*Poedjiati Tan- www.Konde.co
Jakarta, Konde.co- Jurnalis adalah pekerja yang banyak berada di tengah kerumunan. Mereka berada di kerumunan massa, kerumunan wawancara dan kerumunan dalam pekerjaan yang berkelompok.
Pengambilan gambar televisi dan rekaman wawancara juga kebanyakan dilakukan secara bersama-sama.
Para jurnalis juga pekerja yang tiap hari harus bertemu orang-orang yang berbeda. Dengan adanya Virus Corona atau Covis-19, jurnalis adalah orang yang banyak terkena dampak Virus ini.
Sejak adanya Virus ini, ketakutan, cemas menjadi sesuatu yang tak terhindarkan bagi wartawan. Sebagai penyampai informasi, peliputan virus ini seperti halnya peliputan perang, wartawan harus mendapatkan informasi pertama. Maka tak heran jika di dunia, jurnalis adalah pekerjaan yang digolongkan dengan kerja beresiko tinggi.
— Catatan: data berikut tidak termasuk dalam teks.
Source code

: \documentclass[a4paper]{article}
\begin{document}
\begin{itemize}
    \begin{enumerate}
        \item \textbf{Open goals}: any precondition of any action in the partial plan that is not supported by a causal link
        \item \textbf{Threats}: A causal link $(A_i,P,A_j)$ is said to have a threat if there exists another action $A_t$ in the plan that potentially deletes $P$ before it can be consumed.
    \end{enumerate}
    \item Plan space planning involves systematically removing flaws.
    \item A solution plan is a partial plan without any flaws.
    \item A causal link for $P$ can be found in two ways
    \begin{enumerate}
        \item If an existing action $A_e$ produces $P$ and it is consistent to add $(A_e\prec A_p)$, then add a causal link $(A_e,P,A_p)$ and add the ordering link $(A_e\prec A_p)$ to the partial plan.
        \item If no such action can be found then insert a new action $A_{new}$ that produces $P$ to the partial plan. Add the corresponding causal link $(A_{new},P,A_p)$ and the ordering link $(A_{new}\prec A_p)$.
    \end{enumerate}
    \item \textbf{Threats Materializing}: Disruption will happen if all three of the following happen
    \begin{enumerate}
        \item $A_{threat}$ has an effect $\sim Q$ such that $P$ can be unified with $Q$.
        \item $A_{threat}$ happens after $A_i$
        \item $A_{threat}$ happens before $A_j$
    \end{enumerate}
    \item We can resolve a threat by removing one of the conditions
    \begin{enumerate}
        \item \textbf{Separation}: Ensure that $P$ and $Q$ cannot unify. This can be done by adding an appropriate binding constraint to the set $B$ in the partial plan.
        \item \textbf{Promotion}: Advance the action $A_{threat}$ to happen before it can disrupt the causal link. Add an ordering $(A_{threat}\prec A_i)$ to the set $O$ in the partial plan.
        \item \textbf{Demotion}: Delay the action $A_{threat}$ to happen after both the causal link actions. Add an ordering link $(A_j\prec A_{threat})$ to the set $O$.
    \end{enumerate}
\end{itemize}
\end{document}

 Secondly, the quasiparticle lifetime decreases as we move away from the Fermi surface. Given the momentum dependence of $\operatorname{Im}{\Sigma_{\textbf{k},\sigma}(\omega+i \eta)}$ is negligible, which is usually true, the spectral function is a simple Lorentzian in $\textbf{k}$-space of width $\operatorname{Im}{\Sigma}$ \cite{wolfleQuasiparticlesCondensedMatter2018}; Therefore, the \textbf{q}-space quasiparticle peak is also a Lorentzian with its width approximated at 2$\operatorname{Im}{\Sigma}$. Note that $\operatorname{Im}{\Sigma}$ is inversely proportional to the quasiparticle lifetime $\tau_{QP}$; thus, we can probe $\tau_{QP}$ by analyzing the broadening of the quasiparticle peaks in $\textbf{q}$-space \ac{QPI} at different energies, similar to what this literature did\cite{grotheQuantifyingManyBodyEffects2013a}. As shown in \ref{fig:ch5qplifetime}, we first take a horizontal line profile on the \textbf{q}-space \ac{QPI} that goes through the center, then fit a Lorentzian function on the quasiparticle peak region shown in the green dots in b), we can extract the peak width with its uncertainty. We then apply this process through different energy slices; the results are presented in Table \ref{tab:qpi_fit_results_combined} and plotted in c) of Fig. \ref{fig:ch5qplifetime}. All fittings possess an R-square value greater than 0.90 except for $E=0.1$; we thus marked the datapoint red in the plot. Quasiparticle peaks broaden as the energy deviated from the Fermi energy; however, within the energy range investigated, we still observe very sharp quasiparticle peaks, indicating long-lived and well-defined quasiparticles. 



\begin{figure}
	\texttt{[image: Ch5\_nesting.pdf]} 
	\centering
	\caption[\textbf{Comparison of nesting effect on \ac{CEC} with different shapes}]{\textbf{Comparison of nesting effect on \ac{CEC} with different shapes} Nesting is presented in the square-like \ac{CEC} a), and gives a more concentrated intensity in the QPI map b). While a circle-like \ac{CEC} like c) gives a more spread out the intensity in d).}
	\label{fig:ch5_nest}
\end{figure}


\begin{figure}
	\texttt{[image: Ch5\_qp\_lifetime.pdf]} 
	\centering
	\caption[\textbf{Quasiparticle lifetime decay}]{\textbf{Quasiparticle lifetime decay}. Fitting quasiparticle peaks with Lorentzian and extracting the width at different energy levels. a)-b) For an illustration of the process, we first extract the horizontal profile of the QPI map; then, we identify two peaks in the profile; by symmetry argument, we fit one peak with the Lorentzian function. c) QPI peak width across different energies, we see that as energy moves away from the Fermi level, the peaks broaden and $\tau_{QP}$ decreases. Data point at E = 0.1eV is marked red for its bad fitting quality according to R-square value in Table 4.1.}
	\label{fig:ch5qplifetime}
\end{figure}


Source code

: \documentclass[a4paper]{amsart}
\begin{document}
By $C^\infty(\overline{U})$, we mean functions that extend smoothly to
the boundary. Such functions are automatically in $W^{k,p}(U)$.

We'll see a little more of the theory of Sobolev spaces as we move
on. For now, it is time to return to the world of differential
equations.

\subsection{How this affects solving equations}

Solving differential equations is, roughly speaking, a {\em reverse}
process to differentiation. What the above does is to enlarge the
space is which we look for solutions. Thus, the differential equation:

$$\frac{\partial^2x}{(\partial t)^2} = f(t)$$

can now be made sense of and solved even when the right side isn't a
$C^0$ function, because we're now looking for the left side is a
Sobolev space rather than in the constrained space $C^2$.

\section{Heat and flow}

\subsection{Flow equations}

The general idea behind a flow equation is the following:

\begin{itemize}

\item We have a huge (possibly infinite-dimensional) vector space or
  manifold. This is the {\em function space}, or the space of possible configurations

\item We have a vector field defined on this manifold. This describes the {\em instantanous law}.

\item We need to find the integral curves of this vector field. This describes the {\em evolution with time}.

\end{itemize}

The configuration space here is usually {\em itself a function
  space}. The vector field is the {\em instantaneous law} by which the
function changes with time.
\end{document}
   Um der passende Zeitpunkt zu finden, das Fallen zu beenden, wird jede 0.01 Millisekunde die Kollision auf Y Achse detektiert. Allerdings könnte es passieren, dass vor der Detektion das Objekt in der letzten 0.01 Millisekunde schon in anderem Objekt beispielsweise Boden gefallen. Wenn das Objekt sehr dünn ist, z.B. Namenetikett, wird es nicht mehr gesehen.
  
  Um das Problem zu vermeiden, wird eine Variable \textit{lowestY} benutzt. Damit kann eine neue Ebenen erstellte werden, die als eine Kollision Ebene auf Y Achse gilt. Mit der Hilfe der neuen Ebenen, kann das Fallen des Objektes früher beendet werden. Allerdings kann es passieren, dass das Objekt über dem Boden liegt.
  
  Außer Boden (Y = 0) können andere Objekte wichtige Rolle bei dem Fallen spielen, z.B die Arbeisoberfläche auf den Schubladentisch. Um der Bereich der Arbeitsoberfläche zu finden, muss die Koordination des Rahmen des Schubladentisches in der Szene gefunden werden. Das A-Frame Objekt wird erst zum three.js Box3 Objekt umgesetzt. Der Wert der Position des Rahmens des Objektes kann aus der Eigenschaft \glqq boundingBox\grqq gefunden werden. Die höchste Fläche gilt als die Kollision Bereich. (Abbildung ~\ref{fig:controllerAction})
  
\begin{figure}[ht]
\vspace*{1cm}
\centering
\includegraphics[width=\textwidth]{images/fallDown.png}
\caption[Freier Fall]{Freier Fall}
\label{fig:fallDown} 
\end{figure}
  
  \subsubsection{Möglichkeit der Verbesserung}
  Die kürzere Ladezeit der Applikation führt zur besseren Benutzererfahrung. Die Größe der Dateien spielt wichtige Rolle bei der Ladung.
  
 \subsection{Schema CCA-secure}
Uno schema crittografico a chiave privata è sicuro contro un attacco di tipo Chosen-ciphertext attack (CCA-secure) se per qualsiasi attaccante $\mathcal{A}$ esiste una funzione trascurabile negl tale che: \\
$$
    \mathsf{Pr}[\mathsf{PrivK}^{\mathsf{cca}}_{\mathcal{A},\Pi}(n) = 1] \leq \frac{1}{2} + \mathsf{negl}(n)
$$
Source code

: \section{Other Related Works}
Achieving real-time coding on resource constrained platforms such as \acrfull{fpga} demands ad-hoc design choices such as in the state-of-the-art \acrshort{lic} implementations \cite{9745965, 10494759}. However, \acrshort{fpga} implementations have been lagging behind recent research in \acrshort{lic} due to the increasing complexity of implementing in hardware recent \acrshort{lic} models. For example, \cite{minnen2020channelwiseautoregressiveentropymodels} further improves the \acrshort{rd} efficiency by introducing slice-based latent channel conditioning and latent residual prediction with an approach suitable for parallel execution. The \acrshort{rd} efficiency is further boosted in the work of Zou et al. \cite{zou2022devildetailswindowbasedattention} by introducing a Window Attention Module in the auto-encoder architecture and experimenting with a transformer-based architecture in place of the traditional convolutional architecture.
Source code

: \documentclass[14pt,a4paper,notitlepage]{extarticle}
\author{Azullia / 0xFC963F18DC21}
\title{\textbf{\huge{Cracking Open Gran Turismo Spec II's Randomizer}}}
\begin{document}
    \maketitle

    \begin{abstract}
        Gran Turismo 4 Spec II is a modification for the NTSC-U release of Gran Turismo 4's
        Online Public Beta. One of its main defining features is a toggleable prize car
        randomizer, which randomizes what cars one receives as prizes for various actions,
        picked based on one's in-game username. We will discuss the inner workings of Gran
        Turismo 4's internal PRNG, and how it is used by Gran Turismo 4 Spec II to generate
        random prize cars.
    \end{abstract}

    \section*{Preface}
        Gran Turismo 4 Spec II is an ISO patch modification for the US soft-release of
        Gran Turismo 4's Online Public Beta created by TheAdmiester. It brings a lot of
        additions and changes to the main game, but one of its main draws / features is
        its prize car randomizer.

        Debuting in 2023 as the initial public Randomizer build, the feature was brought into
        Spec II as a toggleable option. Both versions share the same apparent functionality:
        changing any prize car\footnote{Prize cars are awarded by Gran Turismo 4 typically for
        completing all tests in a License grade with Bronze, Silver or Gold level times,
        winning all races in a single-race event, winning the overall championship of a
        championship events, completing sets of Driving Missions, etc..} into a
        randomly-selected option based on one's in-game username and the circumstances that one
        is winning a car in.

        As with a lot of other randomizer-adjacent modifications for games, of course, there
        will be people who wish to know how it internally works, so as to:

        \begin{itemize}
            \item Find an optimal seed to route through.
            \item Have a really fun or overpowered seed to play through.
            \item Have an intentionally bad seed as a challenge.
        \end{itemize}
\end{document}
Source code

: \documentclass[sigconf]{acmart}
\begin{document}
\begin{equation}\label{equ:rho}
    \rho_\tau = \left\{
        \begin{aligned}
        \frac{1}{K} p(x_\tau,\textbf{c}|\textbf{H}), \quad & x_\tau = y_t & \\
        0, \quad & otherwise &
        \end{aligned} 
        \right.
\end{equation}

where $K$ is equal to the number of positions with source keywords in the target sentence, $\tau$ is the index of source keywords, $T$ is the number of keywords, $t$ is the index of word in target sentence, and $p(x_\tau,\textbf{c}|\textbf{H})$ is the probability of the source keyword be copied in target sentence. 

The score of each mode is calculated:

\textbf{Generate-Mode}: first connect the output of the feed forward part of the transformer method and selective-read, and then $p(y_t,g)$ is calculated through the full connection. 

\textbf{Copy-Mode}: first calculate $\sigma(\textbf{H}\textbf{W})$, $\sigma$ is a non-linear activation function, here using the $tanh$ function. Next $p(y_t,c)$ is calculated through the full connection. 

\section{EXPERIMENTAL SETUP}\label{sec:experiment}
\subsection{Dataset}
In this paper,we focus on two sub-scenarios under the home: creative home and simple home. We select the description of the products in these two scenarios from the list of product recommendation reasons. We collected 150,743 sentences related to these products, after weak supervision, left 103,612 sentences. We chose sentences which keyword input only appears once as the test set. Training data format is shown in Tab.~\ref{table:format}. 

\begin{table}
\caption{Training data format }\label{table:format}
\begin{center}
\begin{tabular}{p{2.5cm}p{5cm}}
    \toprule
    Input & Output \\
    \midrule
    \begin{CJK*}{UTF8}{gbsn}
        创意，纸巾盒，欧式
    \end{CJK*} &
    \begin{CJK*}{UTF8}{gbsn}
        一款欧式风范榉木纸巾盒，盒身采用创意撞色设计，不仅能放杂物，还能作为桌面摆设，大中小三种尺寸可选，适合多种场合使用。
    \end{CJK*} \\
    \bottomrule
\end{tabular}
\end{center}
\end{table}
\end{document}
Dalam situasi politik yang bergejolak, jurnalis harus berada di depan sebagai penyampai berita. Karena fungsinya yang tinggi ini, maka jurnalis adalah profesi yang sering rentan terhadap situasi bahaya.
Aliansi Jurnalis Independen (AJI Jakarta) melalui ketuanya, Asnil Bambani dalam pernyataan sikapnya mengimbau agar penyebaran informasi dan data bagi para jurnalis di tengah wabah Corona ini, tidak lagi melalui kerumuman yang biasa terjadi di konferensi pers.
“Karena kerumunan ini sangat membahayakan para jurnalis.”.
Menghindari kerumuman bagi wartawan artinya tetap berpegang teguh pada prinsip kebebasan pers dan hak atas informasi. Dan bukan alasan bagi para narasumber untuk menyembunyikan informasi penting bagi publik.
AJI Jakarta meminta beberapa opsi untuk menyebarkan informasi ke publik dengan mempertimbangkan kerja-kerja jurnalis:
1. Siaran pers disertai foto dan video peristiwa dengan catatan keterangan serta hak cipta gambar bergerak maupun tidak bergerak.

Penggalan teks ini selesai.